O sector tem de ter maior abertura
Inspirar-se nas start-ups, acompanhar a digitalização e responder aos novos consumidores abre o sector Segurador a uma maior inovação, simplicidade, orientação para o cliente e uma melhor literacia.
Texto de TitiAna Amorim Barroso
Fotos de Pedro Simões
O modo como o cliente percepciona o sector segurador é hoje muito diferente. Para melhor responder aos anseios e antecipar as necessidades dos clientes, o sector deve ter acesso a toda a trajectória do consumidor.
O sector é já visto como uma Employer Brand? O que tem sido feito para lidar e responder a esta nova vaga de clientes criada pelo empreendedorismo? Foram algumas das muitas questões lançadas à volta da mesa do último pequeno-almoço dos Seguros, no Hotel Dom Pedro, em Lisboa.
Estiveram presentes: Ester Leotte (AdvanceCare), Rodrigo Esteves (Liberty Seguros), José Villa de Freitas (Fidelidade), Inês Simões (AXA Portugal), Alexandra Catalão (AXA Portugal) e Susana Fava (CA Vida).
Employer Branding
Como se pode transformar o sector segurador num Employer Branding? O que falta para que seja “sexy” aos olhos dos candidatos a um emprego? Quais são as empresas onde a maioria das pessoas gostava de trabalhar? Quais são as que dão credibilidade a um currículo? Quais as que servem de trampolim para uma carreira de sucesso? As marcas empregadoras mais atractivas vão sendo diferentes ao longo do nosso percurso profissional.
«Acho que a melhor forma de tornarmos o sector atractivo é mostrando que esta indústria, tal como as outras, também consegue olhar para o cliente e para as tendências de mercado. Acho que o factor menos interessante nos seguros é a ideia de que as coisas são do passado, o domínio da subscrição e das áreas técnicas, ao contrário da comunicação, da inovação, do cliente e do empreendedorismo, as partes mais “sexies” da indústria. Podemos inspirar-nos nas start-ups, estas podem tornar o sector ainda mais interessante. Assim evoluímos, não ficamos num monolitismo, parados e mobilizados», argumentam.
«Esta indústria é objectivamente “old fashion”. É muito papel, depois estas terminologias que a maioria ainda não percebe… A digitalização, os novos hábitos de consumo vão-nos empurrando obrigatoriamente para uma simplicidade cada vez maior», garantem os intervenientes.
«E isso leva-nos a um renascimento, que a indústria tem de fazer na literacia do sector e na simplificação dos produtos. Continua a existir uma imagem que não é muito positiva por parte dos clientes em relação aos contratos, às inúmeras regras… A gestão do risco está associada a um evento negativo na nossa vida, quando usamos um seguro mesmo que tenhamos um ressarcimento financeiro, não é algo que se transforme numa coisa positiva», acrescentam os especialistas.

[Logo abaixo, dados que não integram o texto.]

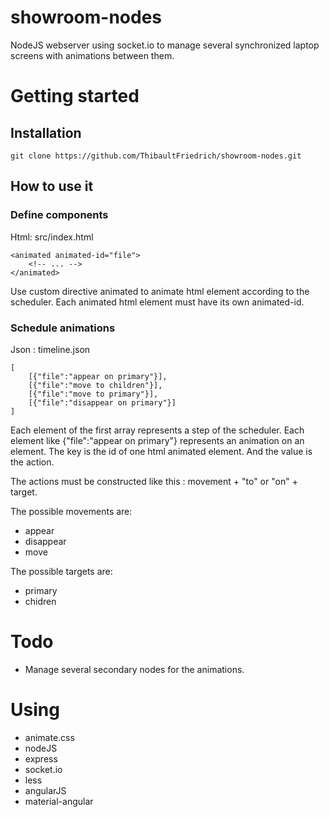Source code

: # showroom-nodes
NodeJS webserver using socket.io to manage several synchronized laptop screens with animations between them.

# Getting started

## Installation

    git clone https://github.com/ThibaultFriedrich/showroom-nodes.git 

## How to use it


### Define components

Html: src/index.html
    
    <animated animated-id="file">
        <!-- ... -->
    </animated>

Use custom directive animated to animate html element according to the scheduler. Each animated html element must have its own animated-id.

### Schedule animations

Json : timeline.json

    [
        [{"file":"appear on primary"}],
        [{"file":"move to children"}],
        [{"file":"move to primary"}],
        [{"file":"disappear on primary"}]
    ]

Each element of the first array represents a step of the scheduler. Each element like {"file":"appear on primary"} represents an animation on an element.
The key is the id of one html animated element. And the value is the action.

The actions must be constructed like this : movement + "to" or "on" + target.

The possible movements are:

* appear
* disappear
* move

The possible targets are:

* primary
* chidren


# Todo

* Manage several secondary nodes for the animations.


# Using

* animate.css
* nodeJS
* express
* socket.io
* less
* angularJS
* material-angular
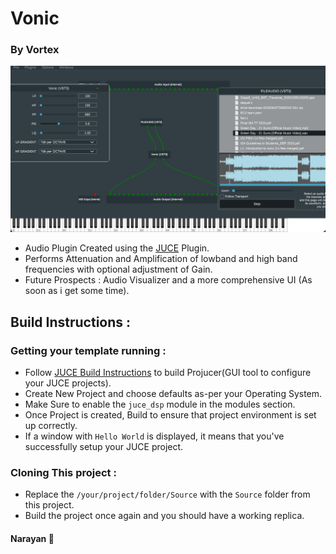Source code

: # Vonic
### By Vortex

![Inshalla this image is rendered properly](assets/image.png)

- Audio Plugin Created using the [JUCE](https://github.com/juce-framework/JUCE) Plugin.
- Performs Attenuation and Amplification of lowband and high band frequencies with optional adjustment of Gain.
- Future Prospects : Audio Visualizer and a more comprehensive UI (As soon as i get some time).

## Build Instructions :

### Getting your template running : 

- Follow [JUCE Build Instructions](https://github.com/juce-framework/JUCE) to build Projucer(GUI tool to configure your JUCE projects).
- Create New Project and choose defaults as-per your Operating System.
- Make Sure to enable the `juce_dsp` module in the modules section.
- Once Project is created, Build to ensure that project environment is set up correctly.
- If a window with `Hello World` is displayed, it means that you've successfully setup your JUCE project.

### Cloning This project : 

- Replace the `/your/project/folder/Source` with the `Source` folder from this project.
- Build the project once again and you should have a working replica.


#### Narayan :grimacing:
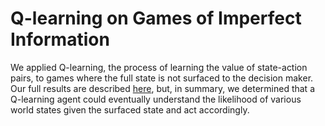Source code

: # Q-learning on Games of Imperfect Information
We applied Q-learning, the process of learning the value of state-action pairs, to games where the full state is not surfaced to the decision maker. Our full results are described [here](https://github.com/ryanholmdahl/qlearn/blob/master/Final_Project.pdf), but, in summary, we determined that a Q-learning agent could eventually understand the likelihood of various world states given the surfaced state and act accordingly.
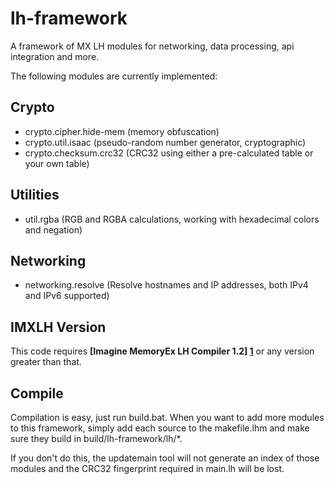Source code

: lh-framework
============

A framework of MX LH modules for networking, data processing, api integration and more.

The following modules are currently implemented:

Crypto
------
* crypto.cipher.hide-mem (memory obfuscation)
* crypto.util.isaac (pseudo-random number generator, cryptographic) 
* crypto.checksum.crc32 (CRC32 using either a pre-calculated table or your own table)

Utilities
---------
* util.rgba (RGB and RGBA calculations, working with hexadecimal colors and negation) 

Networking
----------
* networking.resolve (Resolve hostnames and IP addresses, both IPv4 and IPv6 supported)

IMXLH Version
-------------
This code requires **[Imagine MemoryEx LH Compiler 1.2] [1]** or any version greater than that.

Compile
-------
Compilation is easy, just run build.bat. When you want to add more modules to this framework,
simply add each source to the makefile.lhm and make sure they build in build/lh-framework/lh/*.

If you don't do this, the updatemain tool will not generate an index of those modules and the
CRC32 fingerprint required in main.lh will be lost.



  [1]: http://www.memoryex.net/imxlh.html        "IMXLH"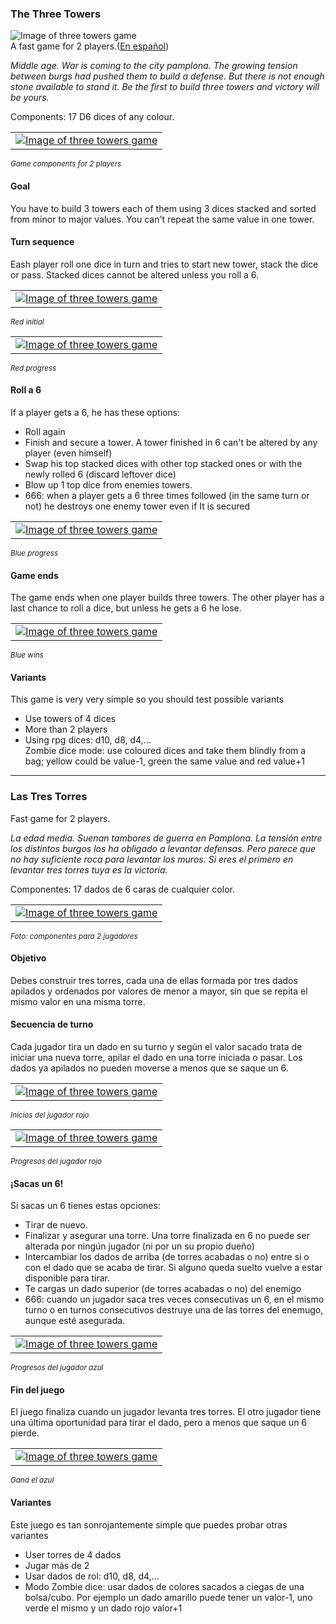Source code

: <h3>The Three Towers</h3>
<img src='http://lh5.ggpht.com/_LZx9dQJgU-Y/TFn6ZDWHMqI/AAAAAAAAAKE/SLDHWLTVo44/winner.jpg'  title='Image from Three Towers game' alt='Image of three towers game' /><br />
A fast game for 2 players.(<a href='#sp'>En español</a>)

<p><i>Middle age. War is coming to the city pamplona. The growing tension between burgs had pushed
them to build a defense. But there is not enough stone available to stand it. Be the first to build three towers and victory will be yours.</i></p>
<p>Components: 17 D6 dices of any colour.</p>
<table style="width:auto;"><tr><td><a href="http://lh3.ggpht.com/_LZx9dQJgU-Y/TFngwKxNFsI/AAAAAAAAAJc/FYi6wgzvUF0/init.jpg"><img title='Image from Three Towers game' alt='Image of three towers game' src="http://lh3.ggpht.com/_LZx9dQJgU-Y/TFngwKxNFsI/AAAAAAAAAJc/FYi6wgzvUF0/s144/init.jpg" /></a></td></tr></table>
<small><i>Game components for 2 players</i></small>

<h4>Goal</h4>
<p>You have to build 3 towers each of them using 3 dices stacked and sorted from minor
to major values. You can't repeat the same value in one tower.</p>


<h4>Turn sequence</h4>
<p>Eash player roll one dice in turn and tries to start new tower, stack the dice or pass. Stacked dices cannot be altered unless you roll a 6.</p>

<table style="width:auto;"><tr><td><a href="http://lh3.ggpht.com/_LZx9dQJgU-Y/TFngwYPUHFI/AAAAAAAAAJg/QEHZ7Ks5dlU/redinit.jpg"><img title='Image from Three Towers game' alt='Image of three towers game' src="http://lh3.ggpht.com/_LZx9dQJgU-Y/TFngwYPUHFI/AAAAAAAAAJg/QEHZ7Ks5dlU/s144/redinit.jpg" /></a></td></tr></table>
<small><i>Red initial</i></small>
<table style="width:auto;"><tr><td><a href="http://lh5.ggpht.com/_LZx9dQJgU-Y/TFnhKUdmFeI/AAAAAAAAAJo/qUc0w1d-w5I/redprogress2.jpg"><img title='Image from Three Towers game' alt='Image of three towers game' src="http://lh5.ggpht.com/_LZx9dQJgU-Y/TFnhKUdmFeI/AAAAAAAAAJo/qUc0w1d-w5I/s144/redprogress2.jpg" /></a></td></tr></table>
<small><i>Red progress</i></small>

<h4>Roll a 6</h4>
<p>If a player gets a 6, he has these options:
<ul>
<li>Roll again</li>
<li>Finish and secure a tower. A tower finished in 6 can't be altered by any player (even himself)</li>
<li>Swap his top stacked dices with other top stacked ones or with the newly rolled 6 (discard leftover dice)</li>
<li>Blow up 1 top dice from enemies towers.</li>
<li>666: when a player gets a 6 three times followed (in the same turn or not) he destroys one enemy tower
even if It is secured</li>

</ul>
</p>
<table style="width:auto;"><tr><td><a href="http://lh3.ggpht.com/_LZx9dQJgU-Y/TFngwBOZDaI/AAAAAAAAAJU/-a_boQca4oA/blueprogress.jpg"><img title='Image from Three Towers game' alt='Image of three towers game' src="http://lh3.ggpht.com/_LZx9dQJgU-Y/TFngwBOZDaI/AAAAAAAAAJU/-a_boQca4oA/s144/blueprogress.jpg" /></a></td></tr></table>
<small><i>Blue progress</i></small>

<h4>Game ends</h4>
<p>The game ends when one player builds three towers. The other player has a last chance to roll a dice, but unless  he gets a 6 he lose.</p>
<table style="width:auto;"><tr><td><a href="http://lh6.ggpht.com/_LZx9dQJgU-Y/TFngwC5oS5I/AAAAAAAAAJY/-Z1JRQKWZcQ/final.jpg"><img title='Image from Three Towers game' alt='Image of three towers game' src="http://lh6.ggpht.com/_LZx9dQJgU-Y/TFngwC5oS5I/AAAAAAAAAJY/-Z1JRQKWZcQ/s144/final.jpg" /></a></td></tr></table>
<small><i>Blue wins</i></small>

<h4>Variants</h4>
<p>This game is very very simple so you should test possible variants
<ul>
<li>Use towers of 4 dices</li>
<li>More than 2 players</li>
<li>Using rpg dices: d10, d8, d4,...</li>
<l
i>Zombie dice mode: use coloured dices and take them blindly from a bag; yellow could be value-1, green the same value and red value+1</li>
</ul>
</p>


<hr />
<a name='sp'></a>
<h3>Las Tres Torres</h3>
Fast game for 2 players.
<p><i>La edad media. Suenan tambores de guerra en Pamplona. La tensión entre los distintos burgos los ha obligado a levantar defensas. Pero parece que no hay suficiente roca para levantar los muros. Si eres
el primero en levantar tres torres tuya es la victoria.</i></p>
<p>Componentes: 17 dados de 6 caras de cualquier color.</p>
<table style="width:auto;"><tr><td><a href="http://lh3.ggpht.com/_LZx9dQJgU-Y/TFngwKxNFsI/AAAAAAAAAJc/FYi6wgzvUF0/init.jpg"><img title='Image from Three Towers game' alt='Image of three towers game' src="http://lh3.ggpht.com/_LZx9dQJgU-Y/TFngwKxNFsI/AAAAAAAAAJc/FYi6wgzvUF0/s144/init.jpg" /></a></td></tr></table>
<small><i>Foto: componentes para 2 jugadores</i></small>

<h4>Objetivo</h4>
<p>Debes construir tres torres, cada una de ellas formada por tres dados apilados y ordenados por valores de menor a mayor, sin que se repita
el mismo valor en una misma torre.</p>


<h4>Secuencia de turno</h4>
<p>Cada jugador tira un dado en su turno y según el valor sacado trata de iniciar una nueva torre, apilar el dado en una torre iniciada o pasar. Los dados ya apilados no pueden moverse a menos que se saque un 6.</p>

<table style="width:auto;"><tr><td><a href="http://lh3.ggpht.com/_LZx9dQJgU-Y/TFngwYPUHFI/AAAAAAAAAJg/QEHZ7Ks5dlU/redinit.jpg"><img title='Image from Three Towers game' alt='Image of three towers game' src="http://lh3.ggpht.com/_LZx9dQJgU-Y/TFngwYPUHFI/AAAAAAAAAJg/QEHZ7Ks5dlU/s144/redinit.jpg" /></a></td></tr></table>
<small><i>Inicios del jugador rojo</i></small>
<table style="width:auto;"><tr><td><a href="http://lh5.ggpht.com/_LZx9dQJgU-Y/TFnhKUdmFeI/AAAAAAAAAJo/qUc0w1d-w5I/redprogress2.jpg"><img title='Image from Three Towers game' alt='Image of three towers game' src="http://lh5.ggpht.com/_LZx9dQJgU-Y/TFnhKUdmFeI/AAAAAAAAAJo/qUc0w1d-w5I/s144/redprogress2.jpg" /></a></td></tr></table>
<small><i>Progresos del jugador rojo</i></small>

<h4>¡Sacas un 6!</h4>
<p>Si sacas un 6 tienes estas opciones:
<ul>
<li>Tirar de nuevo.</li>
<li>Finalizar y asegurar una torre. Una torre finalizada en 6 no puede ser alterada por ningún jugador (ni por un su propio dueño)</li>
<li>Intercambiar los dados de arriba (de torres acabadas o no) entre si o con el dado que se acaba de tirar. Si alguno queda suelto vuelve a estar disponible para tirar.</li>
<li>Te cargas un dado superior (de torres acabadas o no)  del enemigo</li>
<li>666: cuando un jugador saca tres veces consecutivas un 6, en el mismo turno o en turnos consecutivos destruye una de las torres
del enemugo, aunque esté asegurada.</li>

</ul>
</p>
<table style="width:auto;"><tr><td><a href="http://lh3.ggpht.com/_LZx9dQJgU-Y/TFngwBOZDaI/AAAAAAAAAJU/-a_boQca4oA/blueprogress.jpg"><img title='Image from Three Towers game' alt='Image of three towers game' src="http://lh3.ggpht.com/_LZx9dQJgU-Y/TFngwBOZDaI/AAAAAAAAAJU/-a_boQca4oA/s144/blueprogress.jpg" /></a></td></tr></table>
<small><i>Progresos del jugador azul</i></small>

<h4>Fin del juego</h4>
<p>El juego finaliza cuando un jugador levanta tres torres. El otro jugador tiene una última oportunidad para tirar el dado, pero a menos
que saque un 6 pierde.</p>
<table style="width:auto;"><tr><td><a href="http://lh6.ggpht.com/_LZx9dQJgU-Y/TFngwC5oS5I/AAAAAAAAAJY/-Z1JRQKWZcQ/final.jpg"><img title='Image from Three Towers game' alt='Image of three towers game' src="http://lh6.ggpht.com/_LZx9dQJgU-Y/TFngwC5oS5I/AAAAAAAAAJY/-Z1JRQKWZcQ/s144/final.jpg" /></a></td></tr></table>
<small><i>Gana el azul</i></small>

<h4>Variantes</h4>
<p>Este juego es tan sonrojantemente simple que puedes probar otras variantes
<ul>
<li>User torres de 4 dados</li>
<li>Jugar más de 2</li>
<li>Usar dados de rol: d10, d8, d4,...</li>
<li>Modo Zombie dice: usar dados de colores sacados a ciegas de una bolsa/cubo. Por ejemplo un dado amarillo puede tener un valor-1, uno verde el mismo y un dado rojo valor+1</li>
</ul>
</p>












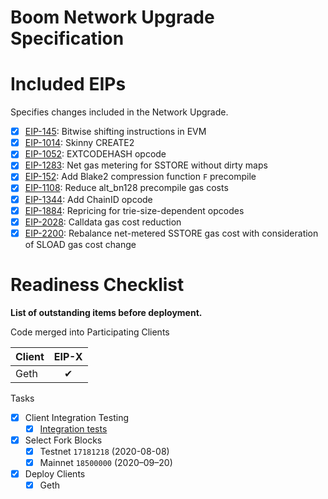 # Boom Network Upgrade Specification

# Included EIPs
Specifies changes included in the Network Upgrade.

  - [x] [EIP-145](https://eips.ethereum.org/EIPS/eip-145): Bitwise shifting instructions in EVM
  - [x] [EIP-1014](https://eips.ethereum.org/EIPS/eip-1014): Skinny CREATE2
  - [x] [EIP-1052](https://eips.ethereum.org/EIPS/eip-1052): EXTCODEHASH opcode
  - [x] [EIP-1283](https://eips.ethereum.org/EIPS/eip-1283): Net gas metering for SSTORE without dirty maps
  - [x] [EIP-152](https://eips.ethereum.org/EIPS/eip-152): Add Blake2 compression function `F` precompile
  - [x] [EIP-1108](https://eips.ethereum.org/EIPS/eip-1108): Reduce alt_bn128 precompile gas costs
  - [x] [EIP-1344](https://eips.ethereum.org/EIPS/eip-1344): Add ChainID opcode
  - [x] [EIP-1884](https://eips.ethereum.org/EIPS/eip-1884): Repricing for trie-size-dependent opcodes
  - [x] [EIP-2028](https://eips.ethereum.org/EIPS/eip-2028): Calldata gas cost reduction
  - [x] [EIP-2200](https://eips.ethereum.org/EIPS/eip-2200): Rebalance net-metered SSTORE gas cost with consideration of SLOAD gas cost change

# Readiness Checklist

**List of outstanding items before deployment.**
 
Code merged into Participating Clients

| **Client** | EIP-X |
| ---------- | :---: |
| Geth       |   ✔   |
 
 Tasks 
- [x] Client Integration Testing
  - [x] [Integration tests](https://github.com/ethereum/tests/)
 - [x] Select Fork Blocks
   - [x] Testnet `17181218` (2020-08-08) []()
   - [x] Mainnet `18500000` (2020–09–20) []()
 - [x] Deploy Clients
   - [x]  Geth
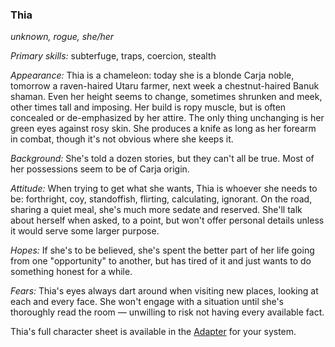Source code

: ### Thia

_unknown, rogue, she/her_

_Primary skills:_ subterfuge, traps, coercion, stealth

_Appearance:_ Thia is a chameleon: today she is a blonde Carja noble, tomorrow a raven-haired Utaru farmer, next week a chestnut-haired Banuk shaman.
Even her height seems to change, sometimes shrunken and meek, other times tall and imposing.
Her build is ropy muscle, but is often concealed or de-emphasized by her attire.
The only thing unchanging is her green eyes against rosy skin.
She produces a knife as long as her forearm in combat, though it's not obvious where she keeps it.

_Background:_ She's told a dozen stories, but they can't all be true.
Most of her possessions seem to be of Carja origin.

_Attitude:_ When trying to get what she wants, Thia is whoever she needs to be: forthright, coy, standoffish, flirting, calculating, ignorant.
On the road, sharing a quiet meal, she's much more sedate and reserved.
She'll talk about herself when asked, to a point, but won't offer personal details unless it would serve some larger purpose.

_Hopes:_ If she's to be believed, she's spent the better part of her life going from one "opportunity" to another, but has tired of it and just wants to do something honest for a while.

_Fears:_ Thia's eyes always dart around when visiting new places, looking at each and every face.
She won't engage with a situation until she's thoroughly read the room — unwilling to risk not having every available fact.

Thia's full character sheet is available in the [Adapter](600-adapters.md) for your system.

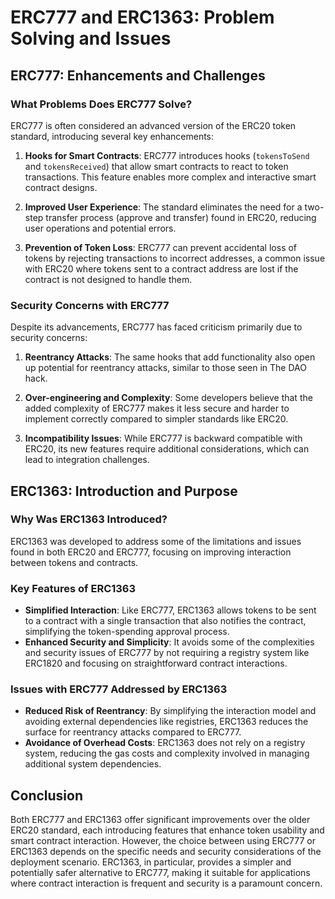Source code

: # ERC777 and ERC1363: Problem Solving and Issues

## ERC777: Enhancements and Challenges

### **What Problems Does ERC777 Solve?**

ERC777 is often considered an advanced version of the ERC20 token standard, introducing several key enhancements:

1. **Hooks for Smart Contracts**: ERC777 introduces hooks (`tokensToSend` and `tokensReceived`) that allow smart contracts to react to token transactions. This feature enables more complex and interactive smart contract designs.

2. **Improved User Experience**: The standard eliminates the need for a two-step transfer process (approve and transfer) found in ERC20, reducing user operations and potential errors.

3. **Prevention of Token Loss**: ERC777 can prevent accidental loss of tokens by rejecting transactions to incorrect addresses, a common issue with ERC20 where tokens sent to a contract address are lost if the contract is not designed to handle them.

### **Security Concerns with ERC777**

Despite its advancements, ERC777 has faced criticism primarily due to security concerns:

1. **Reentrancy Attacks**: The same hooks that add functionality also open up potential for reentrancy attacks, similar to those seen in The DAO hack.

2. **Over-engineering and Complexity**: Some developers believe that the added complexity of ERC777 makes it less secure and harder to implement correctly compared to simpler standards like ERC20.

3. **Incompatibility Issues**: While ERC777 is backward compatible with ERC20, its new features require additional considerations, which can lead to integration challenges.

## ERC1363: Introduction and Purpose

### **Why Was ERC1363 Introduced?**

ERC1363 was developed to address some of the limitations and issues found in both ERC20 and ERC777, focusing on improving interaction between tokens and contracts.

### **Key Features of ERC1363**

- **Simplified Interaction**: Like ERC777, ERC1363 allows tokens to be sent to a contract with a single transaction that also notifies the contract, simplifying the token-spending approval process.
- **Enhanced Security and Simplicity**: It avoids some of the complexities and security issues of ERC777 by not requiring a registry system like ERC1820 and focusing on straightforward contract interactions.

### **Issues with ERC777 Addressed by ERC1363**

- **Reduced Risk of Reentrancy**: By simplifying the interaction model and avoiding external dependencies like registries, ERC1363 reduces the surface for reentrancy attacks compared to ERC777.
- **Avoidance of Overhead Costs**: ERC1363 does not rely on a registry system, reducing the gas costs and complexity involved in managing additional system dependencies.

## Conclusion

Both ERC777 and ERC1363 offer significant improvements over the older ERC20 standard, each introducing features that enhance token usability and smart contract interaction. However, the choice between using ERC777 or ERC1363 depends on the specific needs and security considerations of the deployment scenario. ERC1363, in particular, provides a simpler and potentially safer alternative to ERC777, making it suitable for applications where contract interaction is frequent and security is a paramount concern.

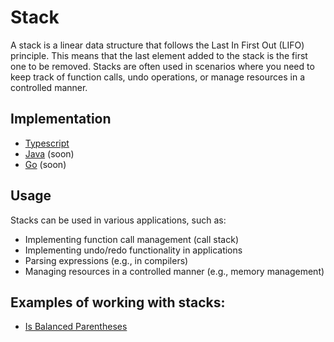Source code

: # Stack

A stack is a linear data structure that follows the Last In First Out (LIFO) principle. This means that the last element added to the stack is the first one to be removed. Stacks are often used in scenarios where you need to keep track of function calls, undo operations, or manage resources in a controlled manner.

## Implementation
- [Typescript](./ts)
- [Java](./java) (soon)
- [Go](./go) (soon)

## Usage
Stacks can be used in various applications, such as:
- Implementing function call management (call stack)
- Implementing undo/redo functionality in applications
- Parsing expressions (e.g., in compilers)
- Managing resources in a controlled manner (e.g., memory management)

## Examples of working with stacks:
- [Is Balanced Parentheses](https://github.com/RubenOAlvarado/algorithms/blob/main/isValidParenthesis/README.md)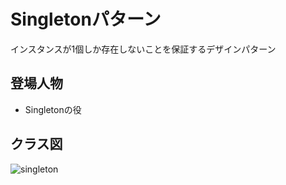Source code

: # Singletonパターン
インスタンスが1個しか存在しないことを保証するデザインパターン

## 登場人物
- Singletonの役  

## クラス図
![singleton](https://user-images.githubusercontent.com/11749585/34566703-e6a349b8-f1a2-11e7-8785-49f2c55f53db.jpg)
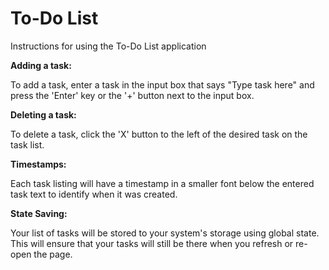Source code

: # To-Do List
Instructions for using the To-Do List application

**Adding a task:**

To add a task, enter a task in the input box that says "Type task here" and press the 'Enter' key or the '+' button next to the input box.

**Deleting a task:**

To delete a task, click the 'X' button to the left of the desired task on the task list.

**Timestamps:**

Each task listing will have a timestamp in a smaller font below the entered task text to identify when it was created.

**State Saving:**

Your list of tasks will be stored to your system's storage using global state. This will ensure that your tasks will still be there when you refresh or re-open the page.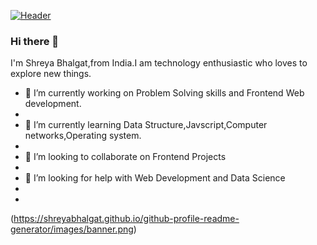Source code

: 
[![Header](https://raw.githubusercontent.com/shreyabhalgat/<code>/<C++>/readme_header.png "Header")](https://some-url.dev/)

### Hi there 👋

I'm Shreya Bhalgat,from India.I am technology enthusiastic who loves to explore new things.

- 🔭 I’m currently working on Problem Solving skills and Frontend Web development.
- 
- 🌱 I’m currently learning Data Structure,Javscript,Computer networks,Operating system.
- 
- 👯 I’m looking to collaborate on Frontend Projects
- 
- 🤔 I’m looking for help with Web Development and Data Science
- 
-
(https://shreyabhalgat.github.io/github-profile-readme-generator/images/banner.png)
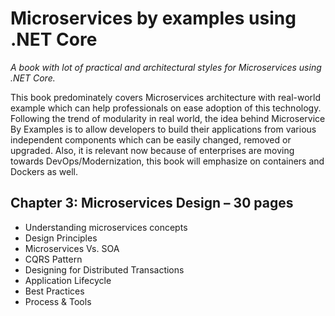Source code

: # Microservices by examples using .NET Core #
_A book with lot of practical and architectural styles for Microservices using .NET Core._

This book predominately covers Microservices architecture with real-world example which can help professionals on ease adoption of this technology. Following the trend of modularity in real world, the idea behind Microservice By Examples is to allow developers to build their applications from various independent components which can be easily changed, removed or upgraded. Also, it is relevant now because of enterprises are moving towards DevOps/Modernization, this book will emphasize on containers and Dockers as well. 

##	Chapter 3: Microservices Design – 30 pages
*   Understanding microservices concepts
*   Design Principles
*   Microservices Vs. SOA
*   CQRS Pattern
*   Designing for Distributed Transactions
*   Application Lifecycle
*   Best Practices 
*   Process & Tools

«O sector tem de se abrir, investir cada vez mais na literacia dos consumidores, mostrar importância na democratização dos seguros, especialmente nos mais valorizados como a saúde, ou a protecção à vida, na lógica da protecção das famílias. Acho que a própria digitalização vai obrigar a simplificar o sector. Não se pode imaginar que vamos comprar seguros a vida inteira através do mediador, isto vai mudar e já aconteceu noutros mercados. A introdução de novas aplicações (apps) nos produtos vai fazer com que os clientes exijam de nós uma maior simplificação. Devemos investir na simplificação, literacia e orientação para o cliente», observam.
«A imagem que os colaboradores têm do sector é completamente diferente da imagem das pessoas de fora do sector. Mas isto é completamente trabalhável», insistem.
«Basta ver as experiências que temos com estagiários. No departamento de Comunicação e Marca, os estagiários quando entram acham que numa seguradora não se faz nada, ou pelo menos, não tanto como noutras empresas com marcas mais conhecidas e isto deve-se à imagem cinzenta que o sector tem. E saem dali com a sensação e com a certeza de que é uma indústria dinâmica, como uma outra qualquer que tenha Comunicação, Marca, Relações Públicas. Isto é uma mudança muito grande. Esta questão do Employer Branding tem duas vertentes: temos de trabalhar o sentimento de pertença, de valorização do sector, das pessoas perceberem de facto que este é um sector dinâmico», contam.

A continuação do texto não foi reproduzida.